Understanding Data Types

Data Types are fundamental to the Elements Platform. They define the structure and format of data that flows through algorithms, ensuring consistency and compatibility.

What is a Data Type?

A Data Type is similar to an interface in programming languages. It specifies:

A named set of columns
The data type of each column (string, integer, float, boolean, datetime, etc.)
The expected format of data files

Think of Data Types as contracts between algorithms and the platform:

Input Data Types tell an algorithm what format to expect
Output Data Types tell the platform what format the algorithm will produce
Algorithms declare which Data Types they consume and produce in their manifest

Built-in Data Types

The Elements Platform includes many Data Types out of the box.
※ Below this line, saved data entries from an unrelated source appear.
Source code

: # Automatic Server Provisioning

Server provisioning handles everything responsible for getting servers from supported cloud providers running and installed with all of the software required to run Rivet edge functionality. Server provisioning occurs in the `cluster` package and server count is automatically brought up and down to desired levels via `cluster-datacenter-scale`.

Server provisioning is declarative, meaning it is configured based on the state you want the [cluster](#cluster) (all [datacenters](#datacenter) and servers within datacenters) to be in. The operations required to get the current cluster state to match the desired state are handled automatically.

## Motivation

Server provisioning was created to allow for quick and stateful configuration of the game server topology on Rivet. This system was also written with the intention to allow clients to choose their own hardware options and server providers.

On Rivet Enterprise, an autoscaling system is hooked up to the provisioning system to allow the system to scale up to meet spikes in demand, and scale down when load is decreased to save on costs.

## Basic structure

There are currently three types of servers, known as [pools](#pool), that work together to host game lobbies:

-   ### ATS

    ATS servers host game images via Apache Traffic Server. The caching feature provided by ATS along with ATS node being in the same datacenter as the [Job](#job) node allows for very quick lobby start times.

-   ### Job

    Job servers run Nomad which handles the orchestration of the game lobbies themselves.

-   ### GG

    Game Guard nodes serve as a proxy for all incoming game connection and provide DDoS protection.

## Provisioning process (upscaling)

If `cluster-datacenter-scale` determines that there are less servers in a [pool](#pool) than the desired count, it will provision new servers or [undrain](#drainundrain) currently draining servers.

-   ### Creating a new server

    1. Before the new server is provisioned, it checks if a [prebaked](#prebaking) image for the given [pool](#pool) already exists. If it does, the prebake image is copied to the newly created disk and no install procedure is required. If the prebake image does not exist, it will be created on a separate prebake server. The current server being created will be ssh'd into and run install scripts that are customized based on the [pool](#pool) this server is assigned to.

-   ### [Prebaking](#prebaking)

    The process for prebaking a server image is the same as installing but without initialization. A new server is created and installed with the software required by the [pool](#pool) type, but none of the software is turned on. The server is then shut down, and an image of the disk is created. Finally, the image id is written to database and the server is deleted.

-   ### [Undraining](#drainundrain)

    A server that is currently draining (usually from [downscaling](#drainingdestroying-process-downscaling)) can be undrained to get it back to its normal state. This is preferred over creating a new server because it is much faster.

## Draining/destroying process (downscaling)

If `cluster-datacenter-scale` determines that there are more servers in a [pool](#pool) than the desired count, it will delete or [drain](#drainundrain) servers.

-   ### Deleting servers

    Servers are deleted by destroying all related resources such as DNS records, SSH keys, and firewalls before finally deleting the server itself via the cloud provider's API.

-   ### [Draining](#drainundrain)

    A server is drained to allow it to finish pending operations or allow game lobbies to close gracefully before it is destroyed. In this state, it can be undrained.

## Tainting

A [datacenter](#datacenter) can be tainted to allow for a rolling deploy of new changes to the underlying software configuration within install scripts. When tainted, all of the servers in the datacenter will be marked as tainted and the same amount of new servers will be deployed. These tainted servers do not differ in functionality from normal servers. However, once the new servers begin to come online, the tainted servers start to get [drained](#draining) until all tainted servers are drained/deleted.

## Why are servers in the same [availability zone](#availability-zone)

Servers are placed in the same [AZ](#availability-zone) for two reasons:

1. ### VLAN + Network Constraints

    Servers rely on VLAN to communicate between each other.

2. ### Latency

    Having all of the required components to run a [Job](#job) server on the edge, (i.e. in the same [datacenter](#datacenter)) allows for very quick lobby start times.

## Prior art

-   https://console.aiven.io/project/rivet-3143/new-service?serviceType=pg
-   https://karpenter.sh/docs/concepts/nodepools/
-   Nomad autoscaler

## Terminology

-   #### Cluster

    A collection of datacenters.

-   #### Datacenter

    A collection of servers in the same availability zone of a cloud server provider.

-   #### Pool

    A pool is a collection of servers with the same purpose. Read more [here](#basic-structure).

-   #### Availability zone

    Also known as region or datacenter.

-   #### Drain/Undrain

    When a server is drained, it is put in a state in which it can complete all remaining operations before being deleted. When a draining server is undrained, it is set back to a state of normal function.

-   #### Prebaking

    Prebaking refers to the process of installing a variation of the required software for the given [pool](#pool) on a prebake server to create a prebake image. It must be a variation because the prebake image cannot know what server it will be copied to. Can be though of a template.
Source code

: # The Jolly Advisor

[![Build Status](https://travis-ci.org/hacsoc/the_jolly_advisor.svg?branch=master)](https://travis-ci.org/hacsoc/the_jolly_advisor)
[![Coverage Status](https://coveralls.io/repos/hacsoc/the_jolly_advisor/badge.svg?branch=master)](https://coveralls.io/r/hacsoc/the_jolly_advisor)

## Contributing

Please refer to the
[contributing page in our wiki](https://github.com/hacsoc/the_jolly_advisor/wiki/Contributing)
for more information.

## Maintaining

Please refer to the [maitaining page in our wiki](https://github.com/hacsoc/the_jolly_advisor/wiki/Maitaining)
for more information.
Here are some commonly used ones:

Pings Data Type

Represents geolocation data from mobile devices.

Columns:

device_id (string) - Unique identifier for the device
latitude (float) - Latitude coordinate
longitude (float) - Longitude coordinate
timestamp (datetime) - UTC timestamp in ISO 8601 format (e.g., "2007-04-05T14:30Z")

Use cases:

Foot traffic analysis
Device visit detection
Movement pattern analysis

Device Visits Data Type

Represents processed visits derived from ping data.

Columns:

aoi_id (string) - Area of Interest identifier
device_id (string) - Unique identifier for the device
start (datetime) - Visit start time in ISO 8601 format
finish (datetime) - Visit end time in ISO 8601 format

Use cases:

Dwell time analysis
Visitor counting
Traffic pattern analysis

Other Common Data Types

The platform includes many more Data Types for various use cases:

Object detection results (vehicles, ships, aircraft, buildings)
Land use classification
Supply chain tracking
GPS interference detection
And many more...

Working with Data Types

Listing Available Data Types

To see all available Data Types:

from elements.sdk.elements_sdk import ElementsSDK

sdk = ElementsSDK()

# List all data types
data_types = await sdk.data_type.list()

for data_type in data_types:
    print(f"{data_type.name}: {data_type.description}")

Getting Data Type Details

To get detailed information about a specific Data Type:

# Get information about the pings data type
pings_type = await sdk.data_type.get(name="pings")

print(f"Name: {pings_type.name}")
print(f"Description: {pings_type.description}")
print(f"Schema: {pings_type.schema}")
print(f"Associated Data Sources: {pings_type.data_source_ids}")

The schema will show you the exact column names and types expected.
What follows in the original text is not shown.